Problem statement:
In the data below, find each line that contains the word "Dataset" and copy it.
——
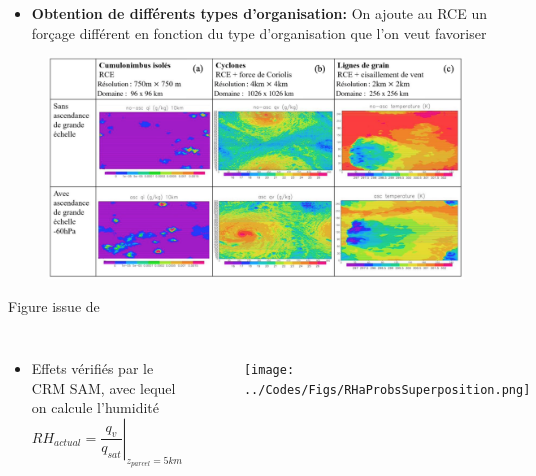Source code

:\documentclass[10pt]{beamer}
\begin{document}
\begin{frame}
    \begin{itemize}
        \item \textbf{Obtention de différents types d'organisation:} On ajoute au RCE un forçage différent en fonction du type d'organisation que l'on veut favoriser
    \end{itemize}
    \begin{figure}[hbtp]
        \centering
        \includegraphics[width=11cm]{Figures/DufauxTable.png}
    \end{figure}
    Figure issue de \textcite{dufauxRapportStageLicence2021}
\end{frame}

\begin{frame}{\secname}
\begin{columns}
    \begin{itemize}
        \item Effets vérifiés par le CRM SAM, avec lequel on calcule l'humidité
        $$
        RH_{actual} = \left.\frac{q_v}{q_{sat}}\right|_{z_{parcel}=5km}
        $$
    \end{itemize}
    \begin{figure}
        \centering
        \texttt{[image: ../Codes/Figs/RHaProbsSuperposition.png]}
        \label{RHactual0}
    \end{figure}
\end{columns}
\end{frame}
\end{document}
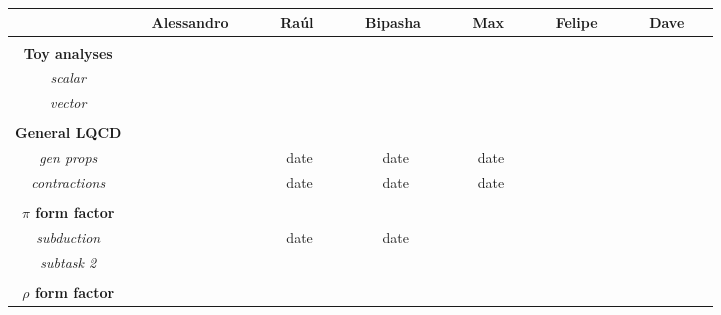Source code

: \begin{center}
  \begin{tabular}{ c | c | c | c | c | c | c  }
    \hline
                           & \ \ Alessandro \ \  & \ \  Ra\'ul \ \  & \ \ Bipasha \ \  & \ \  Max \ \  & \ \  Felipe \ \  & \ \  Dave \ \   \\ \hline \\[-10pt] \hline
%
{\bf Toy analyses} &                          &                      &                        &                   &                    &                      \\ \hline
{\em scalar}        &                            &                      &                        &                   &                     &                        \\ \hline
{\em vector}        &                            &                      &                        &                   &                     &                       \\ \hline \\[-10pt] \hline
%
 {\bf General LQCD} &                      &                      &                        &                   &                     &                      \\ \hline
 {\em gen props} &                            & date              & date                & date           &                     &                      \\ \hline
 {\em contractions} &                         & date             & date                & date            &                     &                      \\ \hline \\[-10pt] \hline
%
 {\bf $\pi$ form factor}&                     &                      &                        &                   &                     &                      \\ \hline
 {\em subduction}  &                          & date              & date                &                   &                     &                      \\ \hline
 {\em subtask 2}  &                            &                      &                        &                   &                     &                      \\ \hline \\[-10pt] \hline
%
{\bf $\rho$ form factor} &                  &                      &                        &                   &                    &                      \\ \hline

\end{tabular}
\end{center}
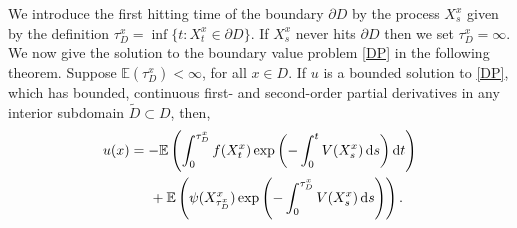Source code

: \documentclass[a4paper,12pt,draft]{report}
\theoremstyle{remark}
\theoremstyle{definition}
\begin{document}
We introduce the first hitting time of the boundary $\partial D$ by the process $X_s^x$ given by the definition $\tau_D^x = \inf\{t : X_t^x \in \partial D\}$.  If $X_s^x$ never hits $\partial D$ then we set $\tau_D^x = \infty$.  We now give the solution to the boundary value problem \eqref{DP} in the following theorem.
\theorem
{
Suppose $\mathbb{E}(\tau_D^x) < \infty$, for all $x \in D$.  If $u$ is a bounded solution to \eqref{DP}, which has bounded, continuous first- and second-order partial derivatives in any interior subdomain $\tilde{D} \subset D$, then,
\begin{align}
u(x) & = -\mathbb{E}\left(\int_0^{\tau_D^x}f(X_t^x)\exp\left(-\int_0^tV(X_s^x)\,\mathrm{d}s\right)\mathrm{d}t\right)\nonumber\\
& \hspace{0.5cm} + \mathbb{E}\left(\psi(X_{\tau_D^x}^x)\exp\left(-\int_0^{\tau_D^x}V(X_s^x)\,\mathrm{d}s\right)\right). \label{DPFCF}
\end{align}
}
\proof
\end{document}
——
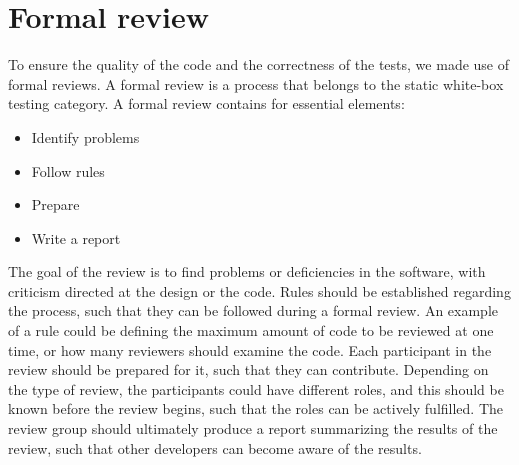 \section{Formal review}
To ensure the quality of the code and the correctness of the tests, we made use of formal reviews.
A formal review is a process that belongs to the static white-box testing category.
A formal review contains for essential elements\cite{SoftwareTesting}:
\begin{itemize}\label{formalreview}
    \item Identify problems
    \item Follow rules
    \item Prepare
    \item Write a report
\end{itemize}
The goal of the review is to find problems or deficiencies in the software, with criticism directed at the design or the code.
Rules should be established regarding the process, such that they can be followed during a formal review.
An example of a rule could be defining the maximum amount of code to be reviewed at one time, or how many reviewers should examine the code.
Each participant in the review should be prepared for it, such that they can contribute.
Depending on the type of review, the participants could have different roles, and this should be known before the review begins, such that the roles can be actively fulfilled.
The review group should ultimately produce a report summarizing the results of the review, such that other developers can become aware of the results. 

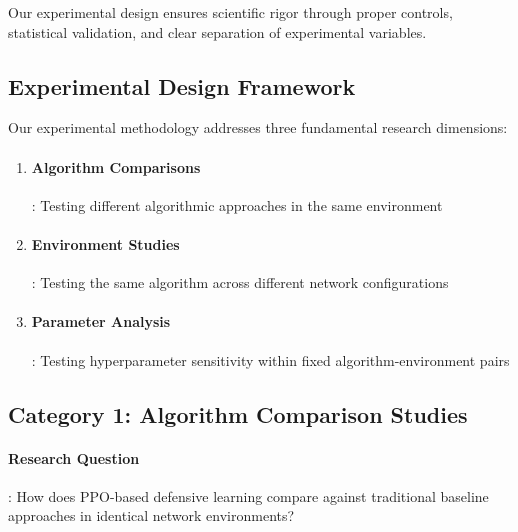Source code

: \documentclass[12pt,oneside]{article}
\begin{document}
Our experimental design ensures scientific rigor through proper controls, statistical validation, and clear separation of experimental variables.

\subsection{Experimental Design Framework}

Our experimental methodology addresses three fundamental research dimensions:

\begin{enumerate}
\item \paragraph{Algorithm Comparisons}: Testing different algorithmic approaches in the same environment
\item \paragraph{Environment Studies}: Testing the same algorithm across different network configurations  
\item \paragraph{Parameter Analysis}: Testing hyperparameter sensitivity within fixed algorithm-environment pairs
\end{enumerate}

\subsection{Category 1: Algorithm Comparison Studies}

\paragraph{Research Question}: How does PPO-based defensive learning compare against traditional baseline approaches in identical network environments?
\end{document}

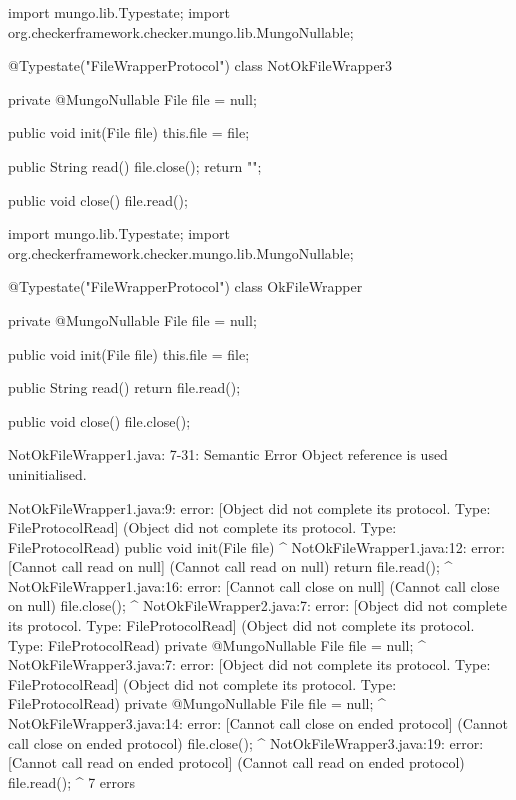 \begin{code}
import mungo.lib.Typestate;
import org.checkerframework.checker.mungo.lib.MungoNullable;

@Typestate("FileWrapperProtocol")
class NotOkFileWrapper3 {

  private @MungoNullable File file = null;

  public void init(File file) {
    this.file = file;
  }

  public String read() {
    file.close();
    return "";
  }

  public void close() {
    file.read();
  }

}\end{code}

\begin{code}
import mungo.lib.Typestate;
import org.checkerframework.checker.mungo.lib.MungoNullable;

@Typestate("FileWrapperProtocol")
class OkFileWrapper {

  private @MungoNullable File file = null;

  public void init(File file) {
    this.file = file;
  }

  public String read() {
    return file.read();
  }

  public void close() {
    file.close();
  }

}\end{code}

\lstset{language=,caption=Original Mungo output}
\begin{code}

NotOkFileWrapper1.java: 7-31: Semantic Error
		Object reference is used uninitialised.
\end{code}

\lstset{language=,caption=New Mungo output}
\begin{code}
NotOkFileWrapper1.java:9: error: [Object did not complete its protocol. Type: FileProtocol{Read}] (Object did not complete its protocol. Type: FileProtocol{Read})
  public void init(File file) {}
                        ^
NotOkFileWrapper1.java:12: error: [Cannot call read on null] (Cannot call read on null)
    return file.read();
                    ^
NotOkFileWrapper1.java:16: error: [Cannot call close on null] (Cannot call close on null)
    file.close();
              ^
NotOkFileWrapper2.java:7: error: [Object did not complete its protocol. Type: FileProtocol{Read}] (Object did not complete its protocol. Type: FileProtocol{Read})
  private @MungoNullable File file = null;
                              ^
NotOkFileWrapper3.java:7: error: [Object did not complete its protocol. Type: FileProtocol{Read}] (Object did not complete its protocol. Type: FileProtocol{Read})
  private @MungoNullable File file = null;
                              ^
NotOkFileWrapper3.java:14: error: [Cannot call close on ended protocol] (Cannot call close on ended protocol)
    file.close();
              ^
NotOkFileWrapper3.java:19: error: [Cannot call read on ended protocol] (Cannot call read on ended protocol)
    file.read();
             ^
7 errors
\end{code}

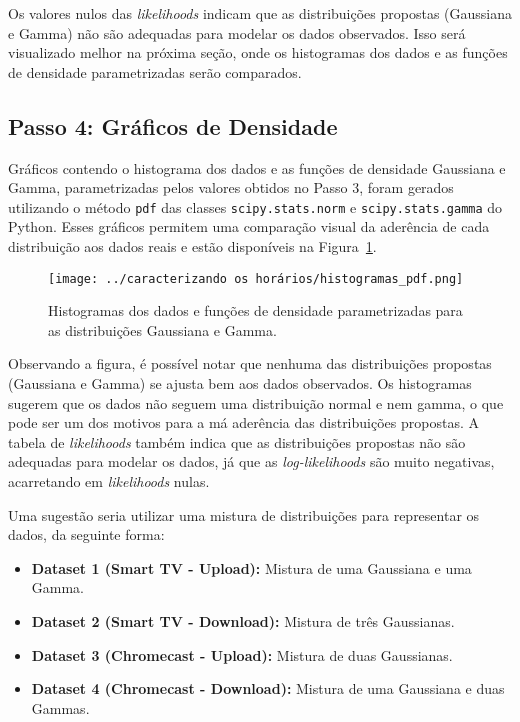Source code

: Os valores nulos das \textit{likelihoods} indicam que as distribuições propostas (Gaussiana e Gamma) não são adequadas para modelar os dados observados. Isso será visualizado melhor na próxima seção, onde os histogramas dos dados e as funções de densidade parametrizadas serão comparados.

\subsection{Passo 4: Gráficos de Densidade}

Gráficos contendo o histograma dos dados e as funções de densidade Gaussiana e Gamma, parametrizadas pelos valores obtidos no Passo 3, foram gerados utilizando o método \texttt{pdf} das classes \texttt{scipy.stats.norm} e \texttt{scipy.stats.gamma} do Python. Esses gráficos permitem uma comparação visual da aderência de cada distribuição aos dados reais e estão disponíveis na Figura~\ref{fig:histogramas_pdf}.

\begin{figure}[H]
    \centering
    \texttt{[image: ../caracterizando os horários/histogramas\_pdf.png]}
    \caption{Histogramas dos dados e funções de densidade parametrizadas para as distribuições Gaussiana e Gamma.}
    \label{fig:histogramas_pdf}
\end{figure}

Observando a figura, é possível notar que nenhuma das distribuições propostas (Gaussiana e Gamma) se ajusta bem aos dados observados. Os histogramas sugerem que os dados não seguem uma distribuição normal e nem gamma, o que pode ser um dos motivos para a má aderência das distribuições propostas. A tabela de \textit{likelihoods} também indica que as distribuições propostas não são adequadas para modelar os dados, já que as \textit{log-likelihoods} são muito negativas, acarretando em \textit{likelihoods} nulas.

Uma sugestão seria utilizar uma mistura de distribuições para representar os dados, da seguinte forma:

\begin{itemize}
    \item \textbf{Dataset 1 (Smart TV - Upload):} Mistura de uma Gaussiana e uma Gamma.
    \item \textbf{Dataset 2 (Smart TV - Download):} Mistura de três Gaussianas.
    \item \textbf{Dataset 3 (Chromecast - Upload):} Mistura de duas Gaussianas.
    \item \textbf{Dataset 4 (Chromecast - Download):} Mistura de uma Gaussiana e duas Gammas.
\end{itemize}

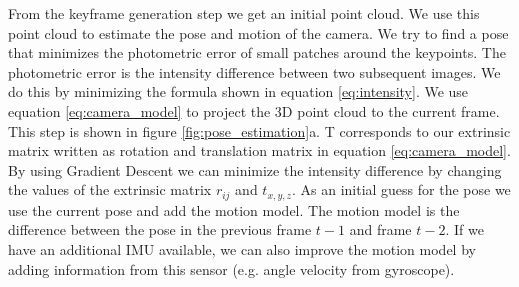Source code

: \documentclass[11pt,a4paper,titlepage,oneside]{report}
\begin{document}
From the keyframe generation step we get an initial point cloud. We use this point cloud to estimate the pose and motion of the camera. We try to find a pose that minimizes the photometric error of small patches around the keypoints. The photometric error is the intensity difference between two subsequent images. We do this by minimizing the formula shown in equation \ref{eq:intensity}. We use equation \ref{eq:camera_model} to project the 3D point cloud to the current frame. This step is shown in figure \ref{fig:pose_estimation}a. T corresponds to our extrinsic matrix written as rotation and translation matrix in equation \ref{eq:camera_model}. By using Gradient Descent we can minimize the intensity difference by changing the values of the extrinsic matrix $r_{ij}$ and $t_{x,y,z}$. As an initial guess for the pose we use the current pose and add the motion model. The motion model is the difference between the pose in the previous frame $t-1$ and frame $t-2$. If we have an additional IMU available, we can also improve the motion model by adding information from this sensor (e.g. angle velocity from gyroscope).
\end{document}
——
Task solution:
    \item \textbf{Dataset 1 (Smart TV - Upload):} Mistura de uma Gaussiana e uma Gamma.
    \item \textbf{Dataset 2 (Smart TV - Download):} Mistura de três Gaussianas.
    \item \textbf{Dataset 3 (Chromecast - Upload):} Mistura de duas Gaussianas.
    \item \textbf{Dataset 4 (Chromecast - Download):} Mistura de uma Gaussiana e duas Gammas.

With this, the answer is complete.